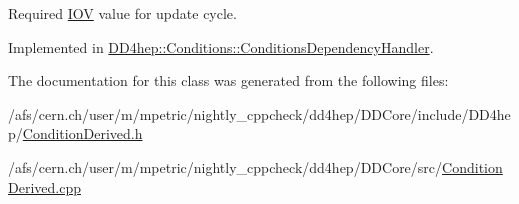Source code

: Required \hyperlink{class_d_d4hep_1_1_i_o_v}{IOV} value for update cycle. 

Implemented in \hyperlink{class_d_d4hep_1_1_conditions_1_1_conditions_dependency_handler_a402d7a0ab3c92562382b8595205efd86}{DD4hep::Conditions::ConditionsDependencyHandler}.

The documentation for this class was generated from the following files:\begin{DoxyCompactItemize}
\item 
/afs/cern.ch/user/m/mpetric/nightly\_\-cppcheck/dd4hep/DDCore/include/DD4hep/\hyperlink{_condition_derived_8h}{ConditionDerived.h}\item 
/afs/cern.ch/user/m/mpetric/nightly\_\-cppcheck/dd4hep/DDCore/src/\hyperlink{_condition_derived_8cpp}{ConditionDerived.cpp}\end{DoxyCompactItemize}
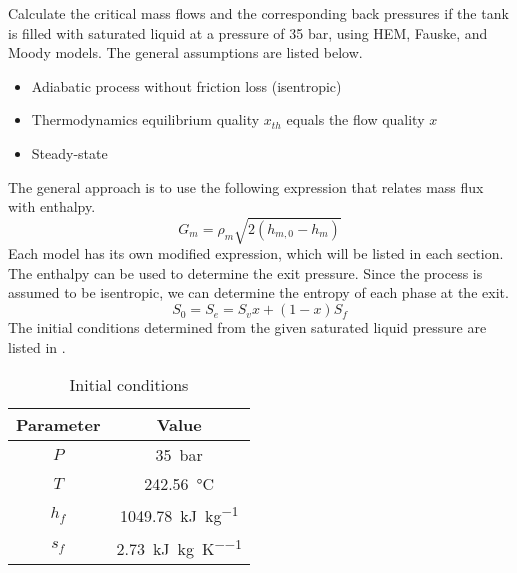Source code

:\documentclass[12pt]{article}
\begin{document}
Calculate the critical mass flows and the corresponding back pressures if the tank is filled with saturated liquid at a pressure of 35 bar, using HEM, Fauske, and Moody models. The general assumptions are listed below.
\begin{itemize}
    \item Adiabatic process without friction loss (isentropic)
    \item Thermodynamics equilibrium quality $x_{th}$ equals the flow quality $x$
    \item Steady-state
\end{itemize}
% 
The general approach is to use the following expression that relates mass flux with enthalpy.
\begin{equation}
    G_m = \rho_m \sqrt{2 \left( h_{m,0} - h_m \right)}
\end{equation}
Each model has its own modified expression, which will be listed in each section. The enthalpy can be used to determine the exit pressure. Since the process is assumed to be isentropic, we can determine the entropy of each phase at the exit.
\begin{equation}
    S_0 = S_e = S_v x + \left( 1-x \right) S_f
\end{equation}
The initial conditions determined from the given saturated liquid pressure are listed in .

\begin{table}[htbp]
    \centering
    \caption{Initial conditions}
    \begin{tabular}{cc}
        \toprule
        Parameter & Value\\
        \midrule
        $P$ & \SI{35}{bar}\\
        $T$ & \SI{242.56}{\celsius}\\
        $h_f$ & \SI{1049.78}{\kilo\joule\per\kilo\gram}\\
        $s_f$ & \SI{2.73}{\kilo\joule\per\kilo\gram\per\kelvin}\\
        \bottomrule
    \end{tabular}
    \label{tab:init}
\end{table}
\end{document}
****************
DIRECTIONS FOR THIS TASK ▸ With the pictures excluded, the records are to be reproduced exactly.

PROBLEM SOLUTION ▸
Source code

: Required \hyperlink{class_d_d4hep_1_1_i_o_v}{IOV} value for update cycle. 

Implemented in \hyperlink{class_d_d4hep_1_1_conditions_1_1_conditions_dependency_handler_a402d7a0ab3c92562382b8595205efd86}{DD4hep::Conditions::ConditionsDependencyHandler}.

The documentation for this class was generated from the following files:\begin{DoxyCompactItemize}
\item 
/afs/cern.ch/user/m/mpetric/nightly\_\-cppcheck/dd4hep/DDCore/include/DD4hep/\hyperlink{_condition_derived_8h}{ConditionDerived.h}\item 
/afs/cern.ch/user/m/mpetric/nightly\_\-cppcheck/dd4hep/DDCore/src/\hyperlink{_condition_derived_8cpp}{ConditionDerived.cpp}\end{DoxyCompactItemize}
Source code

:\documentclass[12pt]{article}
\begin{document}
Calculate the critical mass flows and the corresponding back pressures if the tank is filled with saturated liquid at a pressure of 35 bar, using HEM, Fauske, and Moody models. The general assumptions are listed below.
\begin{itemize}
    \item Adiabatic process without friction loss (isentropic)
    \item Thermodynamics equilibrium quality $x_{th}$ equals the flow quality $x$
    \item Steady-state
\end{itemize}
% 
The general approach is to use the following expression that relates mass flux with enthalpy.
\begin{equation}
    G_m = \rho_m \sqrt{2 \left( h_{m,0} - h_m \right)}
\end{equation}
Each model has its own modified expression, which will be listed in each section. The enthalpy can be used to determine the exit pressure. Since the process is assumed to be isentropic, we can determine the entropy of each phase at the exit.
\begin{equation}
    S_0 = S_e = S_v x + \left( 1-x \right) S_f
\end{equation}
The initial conditions determined from the given saturated liquid pressure are listed in .

\begin{table}[htbp]
    \centering
    \caption{Initial conditions}
    \begin{tabular}{cc}
        \toprule
        Parameter & Value\\
        \midrule
        $P$ & \SI{35}{bar}\\
        $T$ & \SI{242.56}{\celsius}\\
        $h_f$ & \SI{1049.78}{\kilo\joule\per\kilo\gram}\\
        $s_f$ & \SI{2.73}{\kilo\joule\per\kilo\gram\per\kelvin}\\
        \bottomrule
    \end{tabular}
    \label{tab:init}
\end{table}
\end{document}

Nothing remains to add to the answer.